The 1-lepton channels rely on several single-lepton triggers with \(p_{\mathrm {T}}\) thresholds between 17 and \(30\,\text {GeV} \) and restrictive lepton identification. The 2-lepton channels use the same single-muon triggers for selecting the \(\mathrm {Z}\rightarrow \mathrm {\mu ^+}\mathrm {\mu ^-} \) events and 2-electron triggers with \(p_{\mathrm {T}}\) thresholds of 17 and 8\(\,\text {GeV}\) for the electron of higher and lower \(p_{\mathrm {T}}\), respectively, and with more restrictive isolation requirements for selecting the \(\mathrm {Z}\rightarrow \mathrm {e}^+\mathrm {e}^- \) events.

A combination of several triggers is used for the events without charged leptons: all triggers require \(E_{\mathrm {T}}^{\text {miss}}\) to be above a given threshold, such that the trigger efficiency ranges from 70 to 99 % for \(E_{\mathrm {T}}^{\text {miss}} =100\,\text {GeV} \) to \(170\,\text {GeV} \), respectively.

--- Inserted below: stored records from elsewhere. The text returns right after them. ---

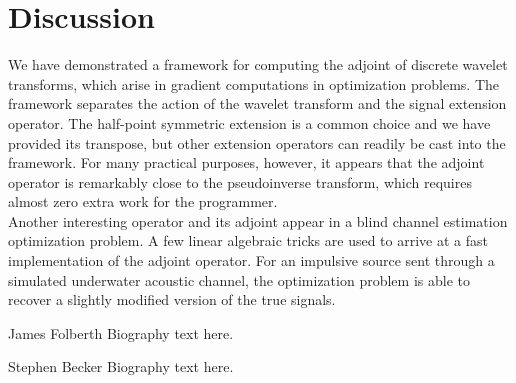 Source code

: \documentclass[journal]{IEEEtran}
\begin{document}


\section{Discussion}
We have demonstrated a framework for computing the adjoint of discrete wavelet transforms, which arise in gradient computations in optimization problems.  The framework separates the action of the wavelet transform and the signal extension operator.  The half-point symmetric extension is a common choice and we have provided its transpose, but other extension operators can readily be cast into the framework.  For many practical purposes, however, it appears that the adjoint operator is remarkably close to the pseudoinverse transform, which requires almost zero extra work for the programmer.\\

Another interesting operator and its adjoint appear in a blind channel estimation optimization problem.  A few linear algebraic tricks are used to arrive at a fast implementation of the adjoint operator.  For an impulsive source sent through a simulated underwater acoustic channel, the optimization problem is able to recover a slightly modified version of the true signals.\\





\begin{IEEEbiographynophoto}{James Folberth}
Biography text here.
\end{IEEEbiographynophoto}

\begin{IEEEbiographynophoto}{Stephen Becker}
Biography text here.
\end{IEEEbiographynophoto}
\end{document}
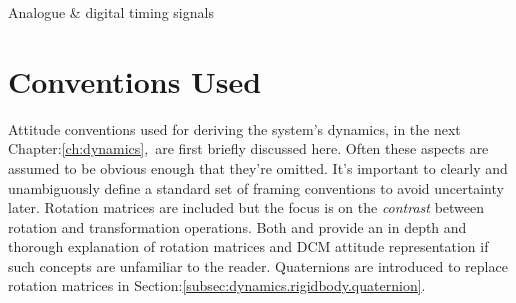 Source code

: \begin{table}[h]
\centering
{}
\caption{Analogue \& digital timing signals}
\label{tab:servo}
\end{table}
\section{Conventions Used}
\label{sec:proto.conventions}
Attitude conventions used for deriving the system's dynamics, in the next Chapter:\ref{ch:dynamics},~are first briefly discussed here. Often these aspects are assumed to be obvious enough that they're omitted. It's important to clearly and unambiguously define a standard set of framing conventions to avoid uncertainty later. Rotation matrices are included but the focus is on the \emph{contrast} between rotation and transformation operations. Both \cite{spacecraftattitutdequaternions} and \cite{rigidbodylecture} provide an in depth and thorough explanation of rotation matrices and DCM attitude representation if such concepts are unfamiliar to the reader. Quaternions are introduced to replace rotation matrices in Section:\ref{subsec:dynamics.rigidbody.quaternion}.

Electron reconstruction requires a match of a cluster in the ECAL to a track reconstructed in the silicon tracker [79]. Electron identification relies on a multivariate technique that combines observables sensitive to the amount of bremsstrahlung emitted along the electron trajectory, the match in position and energy of the electron trajectory with the associated cluster, as well as the energy distribution in the cluster. Additional requirements are imposed to minimize background from electrons produced through photons converting into \(\mathrm {e}^+\mathrm {e}^-\) pair while traversing the tracker material. Electron candidates are considered if observed in the pseudorapidity range \(|\eta | < 2.5\) but excluding the transition regions at \(1.44 < |\eta |< 1.57\) between the ECAL barrel and endcaps.

Muons are reconstructed using two algorithms [10]: one in which tracks in the silicon tracker are matched to signals in the muon chambers, and another in which a global fit is performed to the track that is seeded by signals detected in the outer muon system. The muon candidates are required to be reconstructed by both algorithms. Additional identification criteria are imposed on muon candidates to reduce the fraction of tracks misidentified as muons. These include the number of hits reconstructed in the tracker and in the muon system, the quality of the global fit to a muon trajectory, and its consistency with originating from the primary vertex. Muon candidates are finally required to fall in the \(|\eta | < 2.4\) range.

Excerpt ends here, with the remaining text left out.